▸ **INSTRUCTIONS TO FOLLOW**: Beginning with the line that contains "y^\prime(t) = 2 y(t)" and ending with the line that contains "Integral Formula that", reproduce the lines of the entries below exactly, omitting pictures.
--- DATA ---
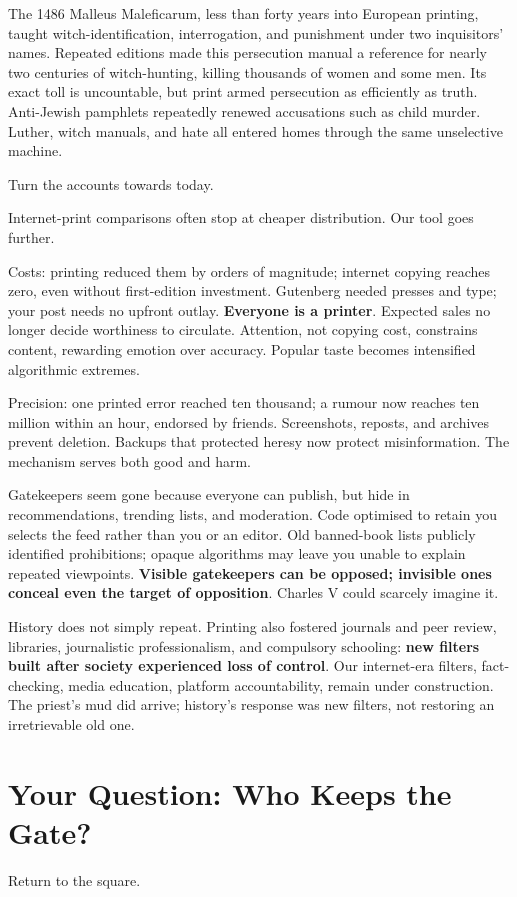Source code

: The 1486 Malleus Maleficarum, less than forty years into European printing, taught witch-identification, interrogation, and punishment under two inquisitors' names. Repeated editions made this persecution manual a reference for nearly two centuries of witch-hunting, killing thousands of women and some men. Its exact toll is uncountable, but print armed persecution as efficiently as truth. Anti-Jewish pamphlets repeatedly renewed accusations such as child murder. Luther, witch manuals, and hate all entered homes through the same unselective machine.

Turn the accounts towards today.

Internet-print comparisons often stop at cheaper distribution. Our tool goes further.

Costs: printing reduced them by orders of magnitude; internet copying reaches zero, even without first-edition investment. Gutenberg needed presses and type; your post needs no upfront outlay. \textbf{Everyone is a printer}. Expected sales no longer decide worthiness to circulate. Attention, not copying cost, constrains content, rewarding emotion over accuracy. Popular taste becomes intensified algorithmic extremes.

Precision: one printed error reached ten thousand; a rumour now reaches ten million within an hour, endorsed by friends. Screenshots, reposts, and archives prevent deletion. Backups that protected heresy now protect misinformation. The mechanism serves both good and harm.

Gatekeepers seem gone because everyone can publish, but hide in recommendations, trending lists, and moderation. Code optimised to retain you selects the feed rather than you or an editor. Old banned-book lists publicly identified prohibitions; opaque algorithms may leave you unable to explain repeated viewpoints. \textbf{Visible gatekeepers can be opposed; invisible ones conceal even the target of opposition}. Charles V could scarcely imagine it.

History does not simply repeat. Printing also fostered journals and peer review, libraries, journalistic professionalism, and compulsory schooling: \textbf{new filters built after society experienced loss of control}. Our internet-era filters, fact-checking, media education, platform accountability, remain under construction. The priest's mud did arrive; history's response was new filters, not restoring an irretrievable old one.

\section{Your Question: Who Keeps the Gate?}
Return to the square.

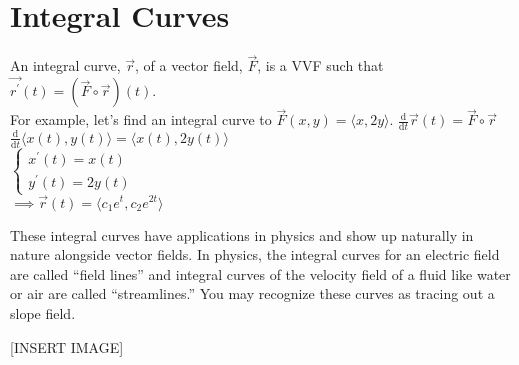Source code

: \section{Integral Curves}
\noindent
An integral curve, $\vec{r}$, of a vector field, $\vec{F}$, is a VVF such that $\vec{r^\prime}(t) = \left(\vec{F}\circ\vec{r}\right)(t)$.\\

\noindent
For example, let's find an integral curve to $\vec{F}(x,y) = \langle x, 2y\rangle$.
\indent
$\frac{\mathrm{d}}{\mathrm{d}t}\vec{r}(t) = \vec{F}\circ\vec{r}$\\
\indent
$\frac{\mathrm{d}}{\mathrm{d}t}\langle x(t), y(t) \rangle = \langle x(t), 2 y(t) \rangle$\\
\indent
$\begin{cases}
	x^\prime(t) = x(t) \\
	y^\prime(t) = 2 y(t)
\end{cases}$\\
\indent
$\implies \vec{r}(t) = \langle c_1 e^t, c_2 e^{2t} \rangle$

\noindent
These integral curves have applications in physics and show up naturally in nature alongside vector fields. In physics, the integral curves for an electric field are called “field lines” and integral curves of the velocity field of a fluid like water or air are called “streamlines.” You may recognize these curves as tracing out a slope field.

[INSERT IMAGE]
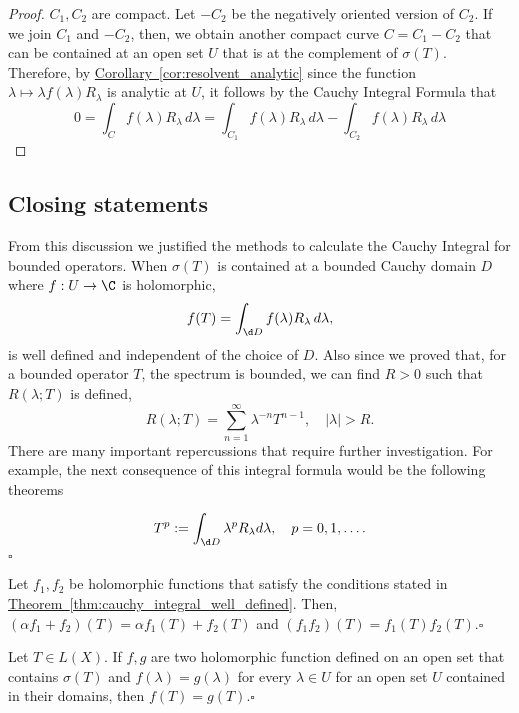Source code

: \begin{proof}
    $C_1,C_2$ are compact. Let $-C_2$ be the negatively oriented version of $C_2$. If we join $C_1$ and $-C_2$, then, we obtain another compact curve $C = C_1-C_2$ that can be contained at an open set $U$ that is at the complement of $\sigma(T)$. Therefore, by \hyperref[cor:resolvent_analytic]{Corollary~\ref*{cor:resolvent_analytic}} since the function $\lambda \mapsto \lambda f(\lambda)R_\lambda$ is analytic at $U$, it follows by the Cauchy Integral Formula that
    \[ 0 = \int_{C} f(\lambda)R_\lambda\, d\lambda = \int_{C_1} f(\lambda)R_\lambda\, d\lambda - \int_{C_2} f(\lambda)R_\lambda\, d\lambda \]
\end{proof}

\subsection*{Closing statements}

From this discussion we justified the methods to calculate the Cauchy Integral for bounded operators. When $\sigma(T)$ is contained at a bounded Cauchy domain $D$ where $f: U \to \C$ is holomorphic,
\[ f(T) = \int_{\d D} f(\lambda) R_\lambda\, d\lambda, \]
is well defined and independent of the choice of $D$. Also since we proved that, for a bounded operator $T$, the spectrum is bounded, we can find $R > 0$ such that $R(\lambda; T)$ is defined,
\[ R(\lambda; T) = \sum_{n = 1}^{\infty} \lambda^{-n} T^{n-1},\quad |\lambda| > R. \]
There are many important repercussions that require further investigation. For example, the next consequence of this integral formula would be the following theorems

\begin{theorem}
    \[ T^p := \int_{\d D} \lambda^{p}R_\lambda d\lambda,\quad p = 0,1,\ldots. \]
    \hfill $\square$
\end{theorem}

\begin{theorem}
    Let $f_1,f_2$ be holomorphic functions that satisfy the conditions stated in \hyperref[thm:cauchy_integral_well_defined]{Theorem~\ref*{thm:cauchy_integral_well_defined}}. Then, $(\alpha f_1 + f_2)(T) = \alpha f_1(T) + f_2(T)$ and $(f_1f_2)(T) = f_1(T)f_2(T)$.\hfill $\square$
\end{theorem}

\begin{theorem}
    Let $T \in L(X)$. If $f,g$ are two holomorphic function defined on an open set that contains $\sigma(T)$ and $f(\lambda) = g(\lambda)$ for every $\lambda \in U$ for an open set $U$ contained in their domains, then $f(T) = g(T)$.\hfill $\square$
\end{theorem}

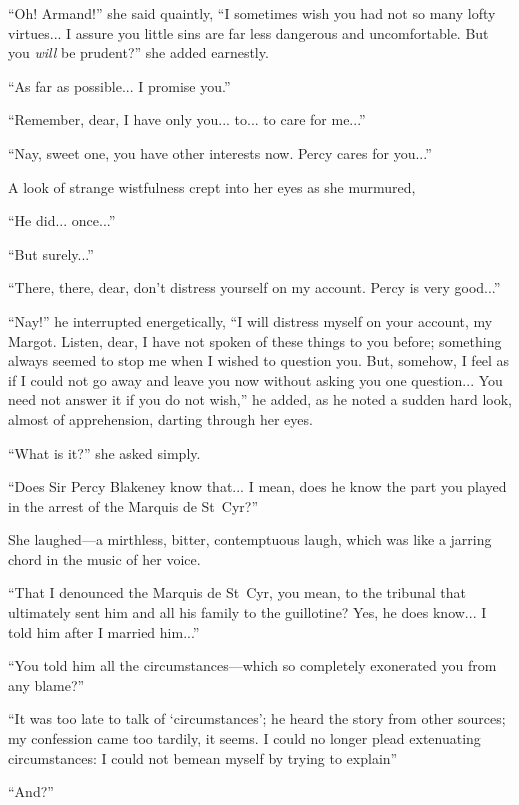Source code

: \enquote{Oh! Armand!} she said quaintly, \enquote{I sometimes wish you had not so many lofty virtues... I assure you little sins are far less dangerous and uncomfortable. But you \textit{will} be prudent?} she added earnestly.

\enquote{As far as possible... I promise you.}

\enquote{Remember, dear, I have only you... to... to care for me...}

\enquote{Nay, sweet one, you have other interests now. Percy cares for you...}

A look of strange wistfulness crept into her eyes as she murmured,\longdash


\enquote{He did... once...}

\enquote{But surely...}

\enquote{There, there, dear, don't distress yourself on my account. Percy is very good...}

\enquote{Nay!} he interrupted energetically, \enquote{I will distress myself on your account, my Margot. Listen, dear, I have not spoken of these things to you before; something always seemed to stop me when I wished to question you. But, somehow, I feel as if I could not go away and leave you now without asking you one question... You need not answer it if you do not wish,} he added, as he noted a sudden hard look, almost of apprehension, darting through her eyes.

\enquote{What is it?} she asked simply.

\enquote{Does Sir Percy Blakeney know that... I mean, does he know the part you played in the arrest of the Marquis de St~Cyr?}

She laughed---a mirthless, bitter, contemptuous laugh, which was like a jarring chord in the music of her voice.

\enquote{That I denounced the Marquis de St~Cyr, you mean, to the tribunal that ultimately sent him and all his family to the guillotine? Yes, he does know... I told him after I married him...}

\enquote{You told him all the circumstances---which so completely exonerated you from any blame?}

\enquote{It was too late to talk of \enquote{circumstances}; he heard the story from other sources; my confession came too tardily, it seems. I could no longer plead extenuating circumstances: I could not bemean myself by trying to explain\longdash}

\enquote{And?}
---
▸ **WORKED SOLUTION**:
	y^\prime(t) = 2 y(t)
\end{cases}$\\
\indent
$\implies \vec{r}(t) = \langle c_1 e^t, c_2 e^{2t} \rangle$

\noindent
These integral curves have applications in physics and show up naturally in nature alongside vector fields. In physics, the integral curves for an electric field are called “field lines” and integral curves of the velocity field of a fluid like water or air are called “streamlines.” You may recognize these curves as tracing out a slope field.

[INSERT IMAGE]
Source code

: \begin{proof}
    $C_1,C_2$ are compact. Let $-C_2$ be the negatively oriented version of $C_2$. If we join $C_1$ and $-C_2$, then, we obtain another compact curve $C = C_1-C_2$ that can be contained at an open set $U$ that is at the complement of $\sigma(T)$. Therefore, by \hyperref[cor:resolvent_analytic]{Corollary~\ref*{cor:resolvent_analytic}} since the function $\lambda \mapsto \lambda f(\lambda)R_\lambda$ is analytic at $U$, it follows by the Cauchy Integral Formula that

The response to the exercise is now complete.